PROBLEM:
Any images in the records should be skipped; transcribe the rest exactly.

(Stored data entries)
********

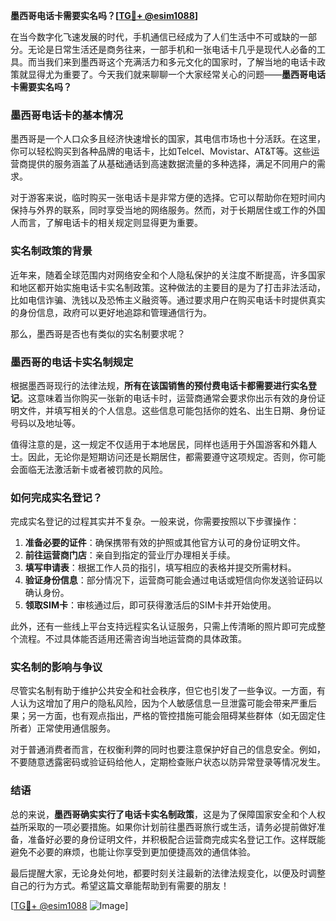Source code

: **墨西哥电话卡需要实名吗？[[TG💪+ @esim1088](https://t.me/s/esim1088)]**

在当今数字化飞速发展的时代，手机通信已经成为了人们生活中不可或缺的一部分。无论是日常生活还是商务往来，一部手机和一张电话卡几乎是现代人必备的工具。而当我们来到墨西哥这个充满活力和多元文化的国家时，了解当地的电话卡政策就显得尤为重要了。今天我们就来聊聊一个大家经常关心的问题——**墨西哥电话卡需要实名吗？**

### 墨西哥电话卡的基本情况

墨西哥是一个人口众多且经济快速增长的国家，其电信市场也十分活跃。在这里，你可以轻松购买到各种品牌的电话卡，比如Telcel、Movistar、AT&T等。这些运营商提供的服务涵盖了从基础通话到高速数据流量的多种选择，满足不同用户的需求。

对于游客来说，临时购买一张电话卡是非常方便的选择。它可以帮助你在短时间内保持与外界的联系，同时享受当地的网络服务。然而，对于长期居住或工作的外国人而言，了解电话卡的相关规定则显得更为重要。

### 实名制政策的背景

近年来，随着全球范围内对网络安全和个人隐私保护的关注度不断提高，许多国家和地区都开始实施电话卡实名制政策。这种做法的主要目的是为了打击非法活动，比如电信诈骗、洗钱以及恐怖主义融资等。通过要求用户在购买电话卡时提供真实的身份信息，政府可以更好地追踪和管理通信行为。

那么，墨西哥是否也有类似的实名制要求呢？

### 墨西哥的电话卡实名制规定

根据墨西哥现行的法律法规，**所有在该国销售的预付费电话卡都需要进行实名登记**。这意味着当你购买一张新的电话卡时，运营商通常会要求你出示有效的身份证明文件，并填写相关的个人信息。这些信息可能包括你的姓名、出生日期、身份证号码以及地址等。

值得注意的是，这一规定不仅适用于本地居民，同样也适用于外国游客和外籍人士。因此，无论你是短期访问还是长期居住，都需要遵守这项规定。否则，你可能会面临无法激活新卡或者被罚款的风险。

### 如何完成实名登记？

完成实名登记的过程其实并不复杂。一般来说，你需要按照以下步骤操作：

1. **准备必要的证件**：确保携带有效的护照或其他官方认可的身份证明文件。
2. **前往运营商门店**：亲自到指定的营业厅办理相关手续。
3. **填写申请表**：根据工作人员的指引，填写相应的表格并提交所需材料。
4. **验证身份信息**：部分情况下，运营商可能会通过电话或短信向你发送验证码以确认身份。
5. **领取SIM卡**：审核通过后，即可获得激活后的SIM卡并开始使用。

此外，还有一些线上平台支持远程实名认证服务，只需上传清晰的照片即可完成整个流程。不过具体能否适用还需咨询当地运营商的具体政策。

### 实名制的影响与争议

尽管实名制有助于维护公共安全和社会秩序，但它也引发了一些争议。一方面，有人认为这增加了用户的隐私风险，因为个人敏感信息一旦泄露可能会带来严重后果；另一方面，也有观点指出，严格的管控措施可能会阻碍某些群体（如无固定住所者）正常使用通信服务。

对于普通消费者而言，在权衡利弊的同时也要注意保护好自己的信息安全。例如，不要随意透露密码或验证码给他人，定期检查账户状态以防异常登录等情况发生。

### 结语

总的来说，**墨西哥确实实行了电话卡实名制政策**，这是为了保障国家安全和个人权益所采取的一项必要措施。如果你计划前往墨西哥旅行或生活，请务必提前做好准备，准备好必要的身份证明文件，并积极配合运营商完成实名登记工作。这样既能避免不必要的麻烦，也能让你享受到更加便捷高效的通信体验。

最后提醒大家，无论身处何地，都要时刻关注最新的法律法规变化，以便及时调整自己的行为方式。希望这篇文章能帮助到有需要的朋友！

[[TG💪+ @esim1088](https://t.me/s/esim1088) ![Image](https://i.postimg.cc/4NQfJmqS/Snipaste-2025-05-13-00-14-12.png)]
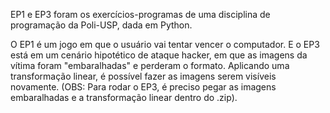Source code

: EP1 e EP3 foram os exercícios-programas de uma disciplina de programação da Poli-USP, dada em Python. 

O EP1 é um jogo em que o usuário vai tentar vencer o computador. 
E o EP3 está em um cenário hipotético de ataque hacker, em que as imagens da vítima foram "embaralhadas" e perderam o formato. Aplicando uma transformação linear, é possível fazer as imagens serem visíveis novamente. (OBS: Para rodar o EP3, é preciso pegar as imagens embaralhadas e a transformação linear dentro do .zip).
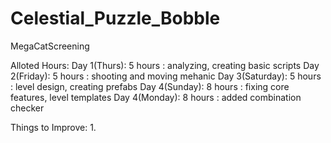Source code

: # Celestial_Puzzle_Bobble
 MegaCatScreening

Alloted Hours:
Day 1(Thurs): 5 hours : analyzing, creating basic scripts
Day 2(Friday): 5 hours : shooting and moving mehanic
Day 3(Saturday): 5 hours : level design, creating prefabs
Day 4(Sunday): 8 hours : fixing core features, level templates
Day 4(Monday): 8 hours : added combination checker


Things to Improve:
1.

********

ANSWER:
Source code

: **墨西哥电话卡需要实名吗？[[TG💪+ @esim1088](https://t.me/s/esim1088)]**

在当今数字化飞速发展的时代，手机通信已经成为了人们生活中不可或缺的一部分。无论是日常生活还是商务往来，一部手机和一张电话卡几乎是现代人必备的工具。而当我们来到墨西哥这个充满活力和多元文化的国家时，了解当地的电话卡政策就显得尤为重要了。今天我们就来聊聊一个大家经常关心的问题——**墨西哥电话卡需要实名吗？**

### 墨西哥电话卡的基本情况

墨西哥是一个人口众多且经济快速增长的国家，其电信市场也十分活跃。在这里，你可以轻松购买到各种品牌的电话卡，比如Telcel、Movistar、AT&T等。这些运营商提供的服务涵盖了从基础通话到高速数据流量的多种选择，满足不同用户的需求。

对于游客来说，临时购买一张电话卡是非常方便的选择。它可以帮助你在短时间内保持与外界的联系，同时享受当地的网络服务。然而，对于长期居住或工作的外国人而言，了解电话卡的相关规定则显得更为重要。

### 实名制政策的背景

近年来，随着全球范围内对网络安全和个人隐私保护的关注度不断提高，许多国家和地区都开始实施电话卡实名制政策。这种做法的主要目的是为了打击非法活动，比如电信诈骗、洗钱以及恐怖主义融资等。通过要求用户在购买电话卡时提供真实的身份信息，政府可以更好地追踪和管理通信行为。

那么，墨西哥是否也有类似的实名制要求呢？

### 墨西哥的电话卡实名制规定

根据墨西哥现行的法律法规，**所有在该国销售的预付费电话卡都需要进行实名登记**。这意味着当你购买一张新的电话卡时，运营商通常会要求你出示有效的身份证明文件，并填写相关的个人信息。这些信息可能包括你的姓名、出生日期、身份证号码以及地址等。

值得注意的是，这一规定不仅适用于本地居民，同样也适用于外国游客和外籍人士。因此，无论你是短期访问还是长期居住，都需要遵守这项规定。否则，你可能会面临无法激活新卡或者被罚款的风险。

### 如何完成实名登记？

完成实名登记的过程其实并不复杂。一般来说，你需要按照以下步骤操作：

1. **准备必要的证件**：确保携带有效的护照或其他官方认可的身份证明文件。
2. **前往运营商门店**：亲自到指定的营业厅办理相关手续。
3. **填写申请表**：根据工作人员的指引，填写相应的表格并提交所需材料。
4. **验证身份信息**：部分情况下，运营商可能会通过电话或短信向你发送验证码以确认身份。
5. **领取SIM卡**：审核通过后，即可获得激活后的SIM卡并开始使用。

此外，还有一些线上平台支持远程实名认证服务，只需上传清晰的照片即可完成整个流程。不过具体能否适用还需咨询当地运营商的具体政策。

### 实名制的影响与争议

尽管实名制有助于维护公共安全和社会秩序，但它也引发了一些争议。一方面，有人认为这增加了用户的隐私风险，因为个人敏感信息一旦泄露可能会带来严重后果；另一方面，也有观点指出，严格的管控措施可能会阻碍某些群体（如无固定住所者）正常使用通信服务。

对于普通消费者而言，在权衡利弊的同时也要注意保护好自己的信息安全。例如，不要随意透露密码或验证码给他人，定期检查账户状态以防异常登录等情况发生。

### 结语

总的来说，**墨西哥确实实行了电话卡实名制政策**，这是为了保障国家安全和个人权益所采取的一项必要措施。如果你计划前往墨西哥旅行或生活，请务必提前做好准备，准备好必要的身份证明文件，并积极配合运营商完成实名登记工作。这样既能避免不必要的麻烦，也能让你享受到更加便捷高效的通信体验。

最后提醒大家，无论身处何地，都要时刻关注最新的法律法规变化，以便及时调整自己的行为方式。希望这篇文章能帮助到有需要的朋友！

[[TG💪+ @esim1088](https://t.me/s/esim1088) ![Image](https://i.postimg.cc/4NQfJmqS/Snipaste-2025-05-13-00-14-12.png)]
Source code

: EP1 e EP3 foram os exercícios-programas de uma disciplina de programação da Poli-USP, dada em Python. 

O EP1 é um jogo em que o usuário vai tentar vencer o computador. 
E o EP3 está em um cenário hipotético de ataque hacker, em que as imagens da vítima foram "embaralhadas" e perderam o formato. Aplicando uma transformação linear, é possível fazer as imagens serem visíveis novamente. (OBS: Para rodar o EP3, é preciso pegar as imagens embaralhadas e a transformação linear dentro do .zip).
Source code

: # Celestial_Puzzle_Bobble
 MegaCatScreening

Alloted Hours:
Day 1(Thurs): 5 hours : analyzing, creating basic scripts
Day 2(Friday): 5 hours : shooting and moving mehanic
Day 3(Saturday): 5 hours : level design, creating prefabs
Day 4(Sunday): 8 hours : fixing core features, level templates
Day 4(Monday): 8 hours : added combination checker


Things to Improve:
1.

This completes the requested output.